• **DESCRIPTION OF THE TASK**
Among the entries below, copy every line that carries the word "status".

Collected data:
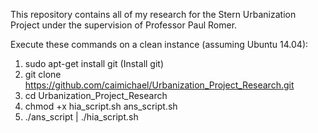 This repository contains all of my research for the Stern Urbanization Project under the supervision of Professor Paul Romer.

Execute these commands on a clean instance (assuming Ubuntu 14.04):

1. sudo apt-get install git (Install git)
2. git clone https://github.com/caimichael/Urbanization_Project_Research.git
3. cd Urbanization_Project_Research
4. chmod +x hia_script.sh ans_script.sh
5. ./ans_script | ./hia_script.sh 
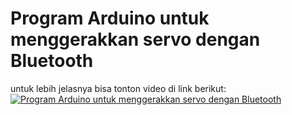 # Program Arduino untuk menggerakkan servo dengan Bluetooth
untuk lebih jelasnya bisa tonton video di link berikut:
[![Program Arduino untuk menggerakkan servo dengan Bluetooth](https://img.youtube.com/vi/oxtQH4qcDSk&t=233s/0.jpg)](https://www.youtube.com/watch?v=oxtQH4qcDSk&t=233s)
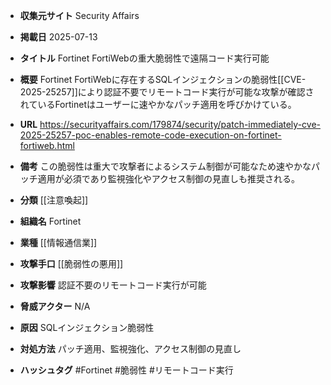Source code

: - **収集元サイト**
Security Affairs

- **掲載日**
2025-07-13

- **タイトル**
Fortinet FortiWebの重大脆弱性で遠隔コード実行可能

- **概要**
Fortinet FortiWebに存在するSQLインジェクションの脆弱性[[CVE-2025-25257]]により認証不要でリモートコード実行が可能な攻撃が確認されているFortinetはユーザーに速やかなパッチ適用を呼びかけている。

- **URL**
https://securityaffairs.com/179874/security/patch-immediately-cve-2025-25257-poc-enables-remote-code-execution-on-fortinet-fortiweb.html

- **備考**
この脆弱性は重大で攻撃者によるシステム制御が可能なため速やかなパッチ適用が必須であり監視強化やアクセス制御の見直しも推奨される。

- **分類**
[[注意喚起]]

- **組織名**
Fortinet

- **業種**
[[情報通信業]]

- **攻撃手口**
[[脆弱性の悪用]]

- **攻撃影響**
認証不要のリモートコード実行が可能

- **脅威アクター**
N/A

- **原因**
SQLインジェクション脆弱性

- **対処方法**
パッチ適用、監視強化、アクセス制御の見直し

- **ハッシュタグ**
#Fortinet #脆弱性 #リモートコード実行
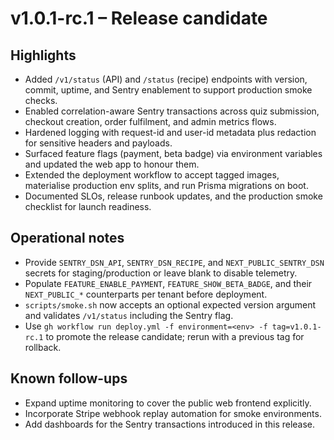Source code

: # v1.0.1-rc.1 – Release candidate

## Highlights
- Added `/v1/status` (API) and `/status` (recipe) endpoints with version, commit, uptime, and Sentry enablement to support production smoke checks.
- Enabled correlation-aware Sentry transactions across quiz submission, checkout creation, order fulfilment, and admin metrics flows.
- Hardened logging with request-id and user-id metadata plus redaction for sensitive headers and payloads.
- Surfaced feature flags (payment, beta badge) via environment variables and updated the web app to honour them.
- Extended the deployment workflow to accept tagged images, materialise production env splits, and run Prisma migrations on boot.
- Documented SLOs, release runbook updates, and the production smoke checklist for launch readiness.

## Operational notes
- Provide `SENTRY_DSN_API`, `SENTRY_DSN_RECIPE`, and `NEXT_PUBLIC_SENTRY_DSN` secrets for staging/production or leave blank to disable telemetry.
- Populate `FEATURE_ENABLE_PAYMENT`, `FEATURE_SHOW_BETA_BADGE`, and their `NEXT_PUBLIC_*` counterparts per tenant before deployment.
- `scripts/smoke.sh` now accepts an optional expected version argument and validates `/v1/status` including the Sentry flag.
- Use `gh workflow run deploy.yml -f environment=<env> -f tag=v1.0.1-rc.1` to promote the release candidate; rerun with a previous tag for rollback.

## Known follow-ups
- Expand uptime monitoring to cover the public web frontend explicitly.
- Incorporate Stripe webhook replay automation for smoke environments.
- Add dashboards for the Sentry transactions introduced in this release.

• **RESPONSE AREA**
- Added `/v1/status` (API) and `/status` (recipe) endpoints with version, commit, uptime, and Sentry enablement to support production smoke checks.
- `scripts/smoke.sh` now accepts an optional expected version argument and validates `/v1/status` including the Sentry flag.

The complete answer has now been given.